# Colin Linden slide playing



## JHarasym (Mar 27, 2007)

I find it interesting the way Colin switches between slide and fretting on this :


----------



## cbg1 (Mar 27, 2012)

g


JHarasym said:


> I find it interesting the way Colin switches between slide and fretting on this :



great take ... this one seemed unavailable for a while...thanks for sharing

there was a good one of linden with sonny landreth and steve dawson doing a version of congo square....unfortunately it disappeared a while back...


----------



## GuitarPix (Jan 11, 2007)

I noticed Sonny Landreth also doing that kind of switching so I’ve been working on it - but of course still nowhere near as smooth as Colin or Sonny - but is fun to try


----------



## Dorian2 (Jun 9, 2015)

First time I've seen these guys. Not a Country guy but appreciate the tones and playing. Love the way that guys LP sounds on this. I'm going to have to find a Rig rundown or something. Love it!!


----------



## Sneaky (Feb 14, 2006)

They aren’t really country, despite the name. Check out their albums.


----------



## Dorian2 (Jun 9, 2015)

Haha. Just did.


Sneaky said:


> They aren’t really country, despite the name. Check out their albums.

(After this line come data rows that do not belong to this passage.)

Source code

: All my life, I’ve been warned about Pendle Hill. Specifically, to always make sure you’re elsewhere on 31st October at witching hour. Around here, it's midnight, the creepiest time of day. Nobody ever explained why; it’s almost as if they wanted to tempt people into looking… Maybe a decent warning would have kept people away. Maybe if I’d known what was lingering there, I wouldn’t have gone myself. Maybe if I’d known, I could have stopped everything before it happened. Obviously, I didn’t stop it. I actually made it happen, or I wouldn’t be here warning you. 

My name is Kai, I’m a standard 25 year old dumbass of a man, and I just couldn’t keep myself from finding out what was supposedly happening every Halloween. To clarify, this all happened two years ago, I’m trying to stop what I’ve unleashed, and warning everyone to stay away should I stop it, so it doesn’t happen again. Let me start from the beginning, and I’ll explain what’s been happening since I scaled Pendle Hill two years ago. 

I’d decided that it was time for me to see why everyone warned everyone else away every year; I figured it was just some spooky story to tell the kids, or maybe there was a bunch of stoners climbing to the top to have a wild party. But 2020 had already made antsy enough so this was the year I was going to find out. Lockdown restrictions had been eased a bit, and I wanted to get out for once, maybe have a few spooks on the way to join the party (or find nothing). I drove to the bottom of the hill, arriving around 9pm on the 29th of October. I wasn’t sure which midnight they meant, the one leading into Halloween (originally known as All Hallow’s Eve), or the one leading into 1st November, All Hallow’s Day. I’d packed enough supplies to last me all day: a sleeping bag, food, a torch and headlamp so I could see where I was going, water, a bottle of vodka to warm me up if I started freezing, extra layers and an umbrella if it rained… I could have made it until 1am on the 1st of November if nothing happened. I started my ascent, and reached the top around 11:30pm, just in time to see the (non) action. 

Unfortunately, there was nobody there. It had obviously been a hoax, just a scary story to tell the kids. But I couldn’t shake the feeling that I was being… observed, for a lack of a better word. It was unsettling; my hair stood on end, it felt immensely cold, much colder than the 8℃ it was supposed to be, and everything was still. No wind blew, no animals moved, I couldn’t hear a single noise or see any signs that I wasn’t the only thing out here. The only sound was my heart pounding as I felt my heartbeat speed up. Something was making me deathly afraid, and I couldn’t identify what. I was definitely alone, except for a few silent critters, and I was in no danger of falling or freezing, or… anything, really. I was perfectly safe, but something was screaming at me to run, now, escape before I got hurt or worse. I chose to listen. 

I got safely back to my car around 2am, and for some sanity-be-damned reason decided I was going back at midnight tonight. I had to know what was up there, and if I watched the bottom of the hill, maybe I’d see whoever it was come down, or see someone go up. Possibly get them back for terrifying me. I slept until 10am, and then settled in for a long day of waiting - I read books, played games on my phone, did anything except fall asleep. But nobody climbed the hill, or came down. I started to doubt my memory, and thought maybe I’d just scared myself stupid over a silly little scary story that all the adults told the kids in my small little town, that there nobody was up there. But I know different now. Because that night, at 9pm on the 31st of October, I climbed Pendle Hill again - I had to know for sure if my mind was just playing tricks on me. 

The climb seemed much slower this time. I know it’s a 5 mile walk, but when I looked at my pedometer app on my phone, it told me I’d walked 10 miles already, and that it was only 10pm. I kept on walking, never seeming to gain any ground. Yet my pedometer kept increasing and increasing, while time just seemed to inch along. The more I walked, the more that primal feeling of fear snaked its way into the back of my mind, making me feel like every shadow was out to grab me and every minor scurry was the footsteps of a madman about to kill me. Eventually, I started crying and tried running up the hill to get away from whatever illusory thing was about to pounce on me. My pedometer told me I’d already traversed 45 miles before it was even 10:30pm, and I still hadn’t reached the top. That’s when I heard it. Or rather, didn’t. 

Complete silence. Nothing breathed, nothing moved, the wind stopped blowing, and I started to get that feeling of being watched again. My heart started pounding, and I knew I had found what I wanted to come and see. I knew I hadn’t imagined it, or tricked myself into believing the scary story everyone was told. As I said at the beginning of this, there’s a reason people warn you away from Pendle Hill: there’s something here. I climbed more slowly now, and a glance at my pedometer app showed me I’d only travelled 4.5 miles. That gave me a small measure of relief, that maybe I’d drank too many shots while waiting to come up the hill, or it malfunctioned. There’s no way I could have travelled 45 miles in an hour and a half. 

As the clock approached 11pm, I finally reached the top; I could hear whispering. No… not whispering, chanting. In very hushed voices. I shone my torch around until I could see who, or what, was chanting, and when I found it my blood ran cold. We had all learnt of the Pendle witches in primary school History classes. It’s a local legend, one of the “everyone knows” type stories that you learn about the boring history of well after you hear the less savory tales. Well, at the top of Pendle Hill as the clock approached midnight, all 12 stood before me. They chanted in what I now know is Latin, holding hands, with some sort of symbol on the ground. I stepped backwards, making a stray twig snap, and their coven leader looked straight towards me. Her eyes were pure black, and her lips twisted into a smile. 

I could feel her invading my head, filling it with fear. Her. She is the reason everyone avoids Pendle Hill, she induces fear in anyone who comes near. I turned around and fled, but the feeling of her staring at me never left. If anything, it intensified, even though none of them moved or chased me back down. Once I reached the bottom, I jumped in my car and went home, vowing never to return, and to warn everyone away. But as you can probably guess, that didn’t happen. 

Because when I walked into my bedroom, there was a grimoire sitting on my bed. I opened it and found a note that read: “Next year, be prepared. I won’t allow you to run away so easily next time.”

Just did. Still wanna know how he got that Tone though. Sounded great in that context.


----------



## sambonee (Dec 20, 2007)

I’d wager the tone was a 6-12 watt tube amp at about 40%. Seems like he has a trem at one point and a delay or verb perhaps?

Often my clean (all pedals off) tone sounds that way. Also p-90 are a big part.

IMO of course.


----------



## Dorian2 (Jun 9, 2015)

sambonee said:


> I’d wager the tone was a 6-12 watt tube amp at about 40%. Seems like he has a trem at one point and a delay or verb perhaps?
> 
> Often my clean (all pedals off) tone sounds that way. Also p-90 are a big part.
> 
> IMO of course.


I thought I'd heard a Trem there, but I'm pretty unfamiliar because of the style I've been into my entire life. I'm going to give that tune another few listens and try to replicate with my neck and split bridge setup with the BJ. Probably the wrong speaker though (England G12T75)....sorry for going OT @JHarasym

Now about that slide he's using...


----------



## JHarasym (Mar 27, 2007)

He really drives the rhthym in this one


----------



## Swervin55 (Oct 30, 2009)

Dorian2 said:


> I thought I'd heard a Trem there, but I'm pretty unfamiliar because of the style I've been into my entire life. I'm going to give that tune another few listens and try to replicate with my neck and split bridge setup with the BJ. Probably the wrong speaker though (England G12T75)....sorry for going OT @JHarasym
> 
> Now about that slide he's using...


So, you might have to trade your Kramer's/Jackson's/Marshall's/Mesa's for a Junior/R4/R6 and a lower wattage tweed? Come and see me.


----------



## cbg1 (Mar 27, 2012)

Dorian2 said:


> I thought I'd heard a Trem there, but I'm pretty unfamiliar because of the style I've been into my entire life. I'm going to give that tune another few listens and try to replicate with my neck and split bridge setup with the BJ. Probably the wrong speaker though (England G12T75)....sorry for going OT @JHarasym
> 
> Now about that slide he's using...


slide looks like a deep thinwall socket.... usually uses a deluxe reverb some times a pair although i am sure he has a bunch of gems to choose from.


----------



## kat_ (Jan 11, 2007)

Here's his pedalboard.
colin-linden-pedals


----------



## butterknucket (Feb 5, 2006)

I met him in a guitar store many years ago.


----------



## butterknucket (Feb 5, 2006)

Dorian2 said:


> Haha. Just did.
> 
> Just did. Still wanna know how he got that Tone though. Sounded great in that context.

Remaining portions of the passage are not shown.